**Exercise requirements:** Exact transcription of the following records is needed, with every picture dropped.

== Segment start ==

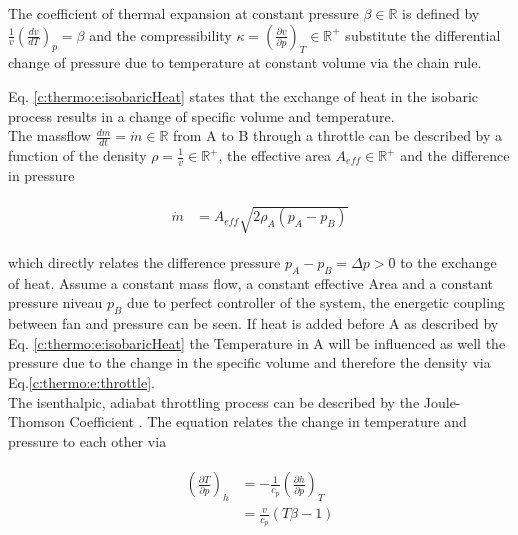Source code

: The coefficient of thermal expansion at constant pressure $\beta \in \mathbb{R}$ is defined by $\frac{1}{v}\left( \frac{dv}{dT} \right)_p = \beta$ and the compressibility $\kappa = \left( \frac{\partial v}{\partial p} \right)_T \in \mathbb{R}^+$ substitute the differential change of pressure due to temperature at constant volume via the chain rule.\newline

Eq. \ref{c:thermo:e:isobaricHeat} states that the exchange of heat in the isobaric process results in a change of specific volume and temperature. \\

The massflow $\frac{dm}{dt} = \dot{m} \in \mathbb{R}$ from A to B through a throttle can be described by a function of the density $\rho = \frac{1}{v} \in \mathbb{R}^+$, the effective area $A_{eff} \in \mathbb{R}^+$ and the difference in pressure 

\begin{align}
\begin{split}
\dot{m} & = A_{eff} \sqrt{2 \rho_A  \left( p_A -p_B \right) }
\end{split}
\label{c:thermo:e:throttle}
\end{align}

which directly relates the difference pressure $p_A - p_B = \Delta p > 0$ to the exchange of heat. Assume a constant mass flow, a constant effective Area and a constant pressure niveau $p_B$ due to perfect controller of the system, the energetic coupling between fan and pressure can be seen. If heat is added before A as described by Eq. \ref{c:thermo:e:isobaricHeat} the Temperature in A will be influenced as well the pressure due to the change in the specific volume and therefore the density via Eq.\ref{c:thermo:e:throttle}.\\

The isenthalpic, adiabat throttling process can be described by the Joule-Thomson Coefficient \cite[p.387]{Struchtrup2014}. The equation relates the change in temperature and pressure to each other via

\begin{align}
\begin{split}
\left( \frac{\partial T}{\partial p}\right)_h &= -\frac{1}{c_p} \left(\frac{\partial h}{ \partial p} \right)_T \\
&= \frac{v}{c_p}\left( T\beta - 1 \right) 
\end{split}
\label{c:thermo:e:joulethomson}
\end{align}

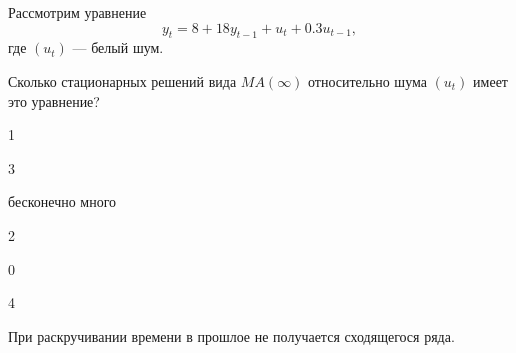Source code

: 
\begin{question}
Рассмотрим уравнение
\[
y_t = 8 + 18 y_{t-1} +  u_t + 0.3 u_{t-1},
\]
где \((u_t)\) --- белый шум.

Сколько стационарных решений вида \(MA(\infty)\) относительно шума \((u_t)\) имеет это уравнение?
\begin{answerlist}
  \item 1
  \item 3
  \item бесконечно много
  \item 2
  \item 0
  \item 4
\end{answerlist}
\end{question}

\begin{solution}
При раскручивании времени в прошлое не получается сходящегося ряда.
\end{solution}

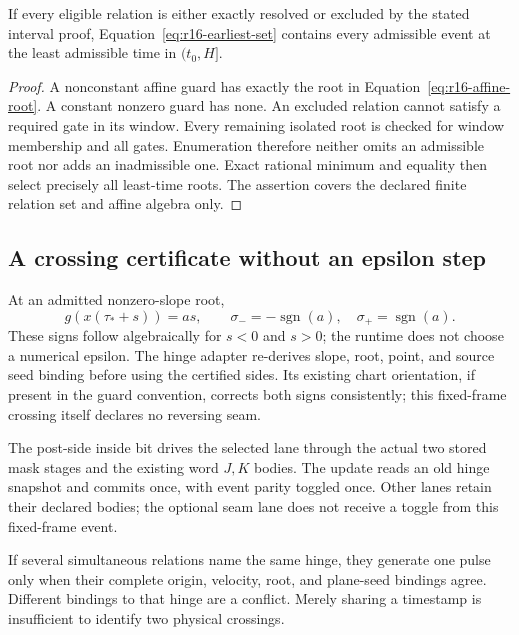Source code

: \begin{proposition}
If every eligible relation is either exactly resolved or excluded by
the stated interval proof, Equation~\eqref{eq:r16-earliest-set} contains
every admissible event at the least admissible time in $(t_0,H]$.
\end{proposition}
\begin{proof}
A nonconstant affine guard has exactly the root in
Equation~\eqref{eq:r16-affine-root}. A constant nonzero guard has none.
An excluded relation cannot satisfy a required gate in its window.
Every remaining isolated root is checked for window membership and
all gates. Enumeration therefore neither omits an admissible root nor
adds an inadmissible one. Exact rational minimum and equality then
select precisely all least-time roots. The assertion covers the
declared finite relation set and affine algebra only.
\end{proof}

\subsection{A crossing certificate without an epsilon step}

At an admitted nonzero-slope root,
\begin{equation}
 g(x(\tau_*+s))=a s,\qquad
 \sigma_-=-\operatorname{sgn}(a),\quad
 \sigma_+=\operatorname{sgn}(a).
 \label{eq:r16-crossing-sides}
\end{equation}
These signs follow algebraically for $s<0$ and $s>0$; the runtime does
not choose a numerical epsilon. The hinge adapter re-derives slope,
root, point, and source seed binding before using the certified sides.
Its existing chart orientation, if present in the guard convention,
corrects both signs consistently; this fixed-frame crossing itself
declares no reversing seam.

The post-side inside bit drives the selected lane through the actual
two stored mask stages and the existing word $J,K$ bodies. The update
reads an old hinge snapshot and commits once, with event parity toggled
once. Other lanes retain their declared bodies; the optional seam lane
does not receive a toggle from this fixed-frame event.

If several simultaneous relations name the same hinge, they generate
one pulse only when their complete origin, velocity, root, and plane-seed
bindings agree. Different bindings to that hinge are a conflict. Merely
sharing a timestamp is insufficient to identify two physical crossings.

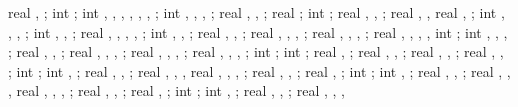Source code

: {{real \supershadespace, \supershadeopacity;
int \showsupershade;
int \showlessbays, \leftbays, \rightbays, \startcol, \endcol, \startbeam, \endbeam;
int \showshearwall, \shearwallbay, \shearwallstartcolumn, \shearwallendcolumn;
real \shearwallstartx, \shearwallstarty \shearwalldeltax, \shearwalldeltay;
real \shearwalllinet;
int \showmarksuper;
real \marksuperexspace, \marksuperrad, \marksuperlinet;
real \marksuperleftstartx, \marksuperleftstarty,
real \marksuperdeltax, \marksuperdeltay;
int \leftstory, \leftlevel, \rightstory, \rightlevel;
int \leftopenstory, \rightopenstory, \showopenstory;
real \leftwallh, \leftopenh, \rightwallh, \rightopenh, \diffwallh;
int \showphorizontalsprings, \phorspringnumber, \phormirrorspring;
real \phorspringspace, \phorspringstartratio, \phorspringendratio;
real \phortextshiftx, \phortextshifty, \phorprelenratio, \phorpostlenratio;
real \phorsegm, \phorsprwid, \phorsprscale, \phorsprlinethk;
real \phorsuppwidth, \phorsuppdepth, \phorsupplinethk, \phorspringlength,
int \phorshowsuppshade;
int \showpverticalsprings, \pverspringnumber, \pvershowlastspring, \pvermirrorspring;
real \pverspringspace, \pverspringstartratio, \pverspringendratio;
real \pvertextshiftx, \pvertextshifty, \pverprelenratio, \pverpostlenratio;
real \pverampl, \pversegm, \pverspringscale, \pverspringthk;
real \pversuppwidth, \pversuppdepth, \pversupplinethk, \pverspbtwspr;
int \pvershowsuppshade;
int \showpaxialspring;
real \pvertextshiftx, \pvertextshifty;
real \paxialspringlength, \paxialspringprelenratio, \paxialspringpostlenratio;
real \paxialspringsegm, \paxialspringwidth, \paxialspringlinethk;
real \paxialsuppwidth, \paxialsuppdepth, \paxialsupplinethk;
int \paxialshowsuppshade;
int \leftwshowsprings, \leftwspringnumber;
real \leftwspringspace, \leftwspringstartratio, \leftwspringendratio;
real \leftwtextshiftx, \leftwtextshifty, \leftwspringlength,
real \leftwprelenratio, \leftwpostlenratio, \leftwampl, \leftwsegm;
real \leftwspringscale, \leftwspringthk, \leftwsuppwidth;
real \leftwsuppdepth, \leftwsupplinethk;
int \leftwshowsuppshade;
int \rightwshowsprings, \rightwspringnumber;
real \rightwspringspace, \rightwspringstartratio, \rightwspringendratio;
real \rightwtextshiftx, \rightwtextshifty, \rightwspringlength,
real \rightwprelenratio, \rightwpostlenratio, \rightwampl, \rightwsegm;
real \rightwspringscale, \rightwspringthk, \rightwsuppwidth;
real \rightwsuppdepth, \rightwsupplinethk;
int \rightwshowsuppshade;
int \foundshowsprings, \foundspringnumber;
real \foundspringspace, \foundspringstartratio, \foundspringendratio;
real \foundtextshiftx, \foundtextshifty, \foundspringlength,
}}

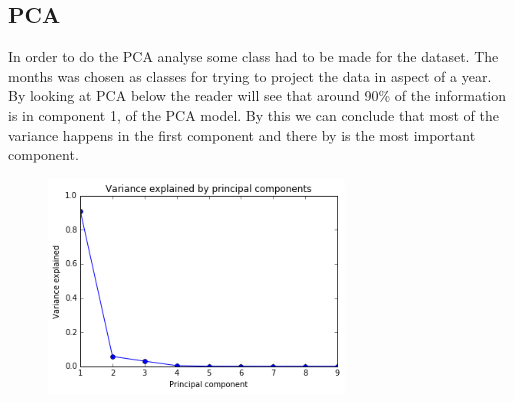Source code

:\subsection{PCA}
In order to do the PCA analyse some class had to be made for the dataset. The months was chosen as classes for trying to project the data in aspect of a year. 
By looking at PCA below the reader will see that around 90\% of the information is in component 1, of the PCA model. By this we can conclude that most of the variance happens in the first component and there by is the most important component. 

\vspace{-5pt}
\begin{figure}[!ht]
	\centering
	\includegraphics[width=0.7\textwidth]{fig/pca/pca_2.png}
	\vspace{-5pt}
\end{figure}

== Segment end ==

**The answer:**
Source code

: The coefficient of thermal expansion at constant pressure $\beta \in \mathbb{R}$ is defined by $\frac{1}{v}\left( \frac{dv}{dT} \right)_p = \beta$ and the compressibility $\kappa = \left( \frac{\partial v}{\partial p} \right)_T \in \mathbb{R}^+$ substitute the differential change of pressure due to temperature at constant volume via the chain rule.\newline

Eq. \ref{c:thermo:e:isobaricHeat} states that the exchange of heat in the isobaric process results in a change of specific volume and temperature. \\

The massflow $\frac{dm}{dt} = \dot{m} \in \mathbb{R}$ from A to B through a throttle can be described by a function of the density $\rho = \frac{1}{v} \in \mathbb{R}^+$, the effective area $A_{eff} \in \mathbb{R}^+$ and the difference in pressure 

\begin{align}
\begin{split}
\dot{m} & = A_{eff} \sqrt{2 \rho_A  \left( p_A -p_B \right) }
\end{split}
\label{c:thermo:e:throttle}
\end{align}

which directly relates the difference pressure $p_A - p_B = \Delta p > 0$ to the exchange of heat. Assume a constant mass flow, a constant effective Area and a constant pressure niveau $p_B$ due to perfect controller of the system, the energetic coupling between fan and pressure can be seen. If heat is added before A as described by Eq. \ref{c:thermo:e:isobaricHeat} the Temperature in A will be influenced as well the pressure due to the change in the specific volume and therefore the density via Eq.\ref{c:thermo:e:throttle}.\\

The isenthalpic, adiabat throttling process can be described by the Joule-Thomson Coefficient \cite[p.387]{Struchtrup2014}. The equation relates the change in temperature and pressure to each other via

\begin{align}
\begin{split}
\left( \frac{\partial T}{\partial p}\right)_h &= -\frac{1}{c_p} \left(\frac{\partial h}{ \partial p} \right)_T \\
&= \frac{v}{c_p}\left( T\beta - 1 \right) 
\end{split}
\label{c:thermo:e:joulethomson}
\end{align}

Source code

: 
\begin{question}
Рассмотрим уравнение
\[
y_t = 8 + 18 y_{t-1} +  u_t + 0.3 u_{t-1},
\]
где \((u_t)\) --- белый шум.

Сколько стационарных решений вида \(MA(\infty)\) относительно шума \((u_t)\) имеет это уравнение?
\begin{answerlist}
  \item 1
  \item 3
  \item бесконечно много
  \item 2
  \item 0
  \item 4
\end{answerlist}
\end{question}

\begin{solution}
При раскручивании времени в прошлое не получается сходящегося ряда.
\end{solution}

Source code

: \begin{proposition}
If every eligible relation is either exactly resolved or excluded by
the stated interval proof, Equation~\eqref{eq:r16-earliest-set} contains
every admissible event at the least admissible time in $(t_0,H]$.
\end{proposition}
\begin{proof}
A nonconstant affine guard has exactly the root in
Equation~\eqref{eq:r16-affine-root}. A constant nonzero guard has none.
An excluded relation cannot satisfy a required gate in its window.
Every remaining isolated root is checked for window membership and
all gates. Enumeration therefore neither omits an admissible root nor
adds an inadmissible one. Exact rational minimum and equality then
select precisely all least-time roots. The assertion covers the
declared finite relation set and affine algebra only.
\end{proof}

\subsection{A crossing certificate without an epsilon step}

At an admitted nonzero-slope root,
\begin{equation}
 g(x(\tau_*+s))=a s,\qquad
 \sigma_-=-\operatorname{sgn}(a),\quad
 \sigma_+=\operatorname{sgn}(a).
 \label{eq:r16-crossing-sides}
\end{equation}
These signs follow algebraically for $s<0$ and $s>0$; the runtime does
not choose a numerical epsilon. The hinge adapter re-derives slope,
root, point, and source seed binding before using the certified sides.
Its existing chart orientation, if present in the guard convention,
corrects both signs consistently; this fixed-frame crossing itself
declares no reversing seam.

The post-side inside bit drives the selected lane through the actual
two stored mask stages and the existing word $J,K$ bodies. The update
reads an old hinge snapshot and commits once, with event parity toggled
once. Other lanes retain their declared bodies; the optional seam lane
does not receive a toggle from this fixed-frame event.

If several simultaneous relations name the same hinge, they generate
one pulse only when their complete origin, velocity, root, and plane-seed
bindings agree. Different bindings to that hinge are a conflict. Merely
sharing a timestamp is insufficient to identify two physical crossings.

Source code

: {{real \supershadespace, \supershadeopacity;
int \showsupershade;
int \showlessbays, \leftbays, \rightbays, \startcol, \endcol, \startbeam, \endbeam;
int \showshearwall, \shearwallbay, \shearwallstartcolumn, \shearwallendcolumn;
real \shearwallstartx, \shearwallstarty \shearwalldeltax, \shearwalldeltay;
real \shearwalllinet;
int \showmarksuper;
real \marksuperexspace, \marksuperrad, \marksuperlinet;
real \marksuperleftstartx, \marksuperleftstarty,
real \marksuperdeltax, \marksuperdeltay;
int \leftstory, \leftlevel, \rightstory, \rightlevel;
int \leftopenstory, \rightopenstory, \showopenstory;
real \leftwallh, \leftopenh, \rightwallh, \rightopenh, \diffwallh;
int \showphorizontalsprings, \phorspringnumber, \phormirrorspring;
real \phorspringspace, \phorspringstartratio, \phorspringendratio;
real \phortextshiftx, \phortextshifty, \phorprelenratio, \phorpostlenratio;
real \phorsegm, \phorsprwid, \phorsprscale, \phorsprlinethk;
real \phorsuppwidth, \phorsuppdepth, \phorsupplinethk, \phorspringlength,
int \phorshowsuppshade;
int \showpverticalsprings, \pverspringnumber, \pvershowlastspring, \pvermirrorspring;
real \pverspringspace, \pverspringstartratio, \pverspringendratio;
real \pvertextshiftx, \pvertextshifty, \pverprelenratio, \pverpostlenratio;
real \pverampl, \pversegm, \pverspringscale, \pverspringthk;
real \pversuppwidth, \pversuppdepth, \pversupplinethk, \pverspbtwspr;
int \pvershowsuppshade;
int \showpaxialspring;
real \pvertextshiftx, \pvertextshifty;
real \paxialspringlength, \paxialspringprelenratio, \paxialspringpostlenratio;
real \paxialspringsegm, \paxialspringwidth, \paxialspringlinethk;
real \paxialsuppwidth, \paxialsuppdepth, \paxialsupplinethk;
int \paxialshowsuppshade;
int \leftwshowsprings, \leftwspringnumber;
real \leftwspringspace, \leftwspringstartratio, \leftwspringendratio;
real \leftwtextshiftx, \leftwtextshifty, \leftwspringlength,
real \leftwprelenratio, \leftwpostlenratio, \leftwampl, \leftwsegm;
real \leftwspringscale, \leftwspringthk, \leftwsuppwidth;
real \leftwsuppdepth, \leftwsupplinethk;
int \leftwshowsuppshade;
int \rightwshowsprings, \rightwspringnumber;
real \rightwspringspace, \rightwspringstartratio, \rightwspringendratio;
real \rightwtextshiftx, \rightwtextshifty, \rightwspringlength,
real \rightwprelenratio, \rightwpostlenratio, \rightwampl, \rightwsegm;
real \rightwspringscale, \rightwspringthk, \rightwsuppwidth;
real \rightwsuppdepth, \rightwsupplinethk;
int \rightwshowsuppshade;
int \foundshowsprings, \foundspringnumber;
real \foundspringspace, \foundspringstartratio, \foundspringendratio;
real \foundtextshiftx, \foundtextshifty, \foundspringlength,
}}

Source code

:\subsection{PCA}
In order to do the PCA analyse some class had to be made for the dataset. The months was chosen as classes for trying to project the data in aspect of a year. 
By looking at PCA below the reader will see that around 90\% of the information is in component 1, of the PCA model. By this we can conclude that most of the variance happens in the first component and there by is the most important component. 

\vspace{-5pt}
\begin{figure}[!ht]
	\centering
	\includegraphics[width=0.7\textwidth]{fig/pca/pca_2.png}
	\vspace{-5pt}
\end{figure}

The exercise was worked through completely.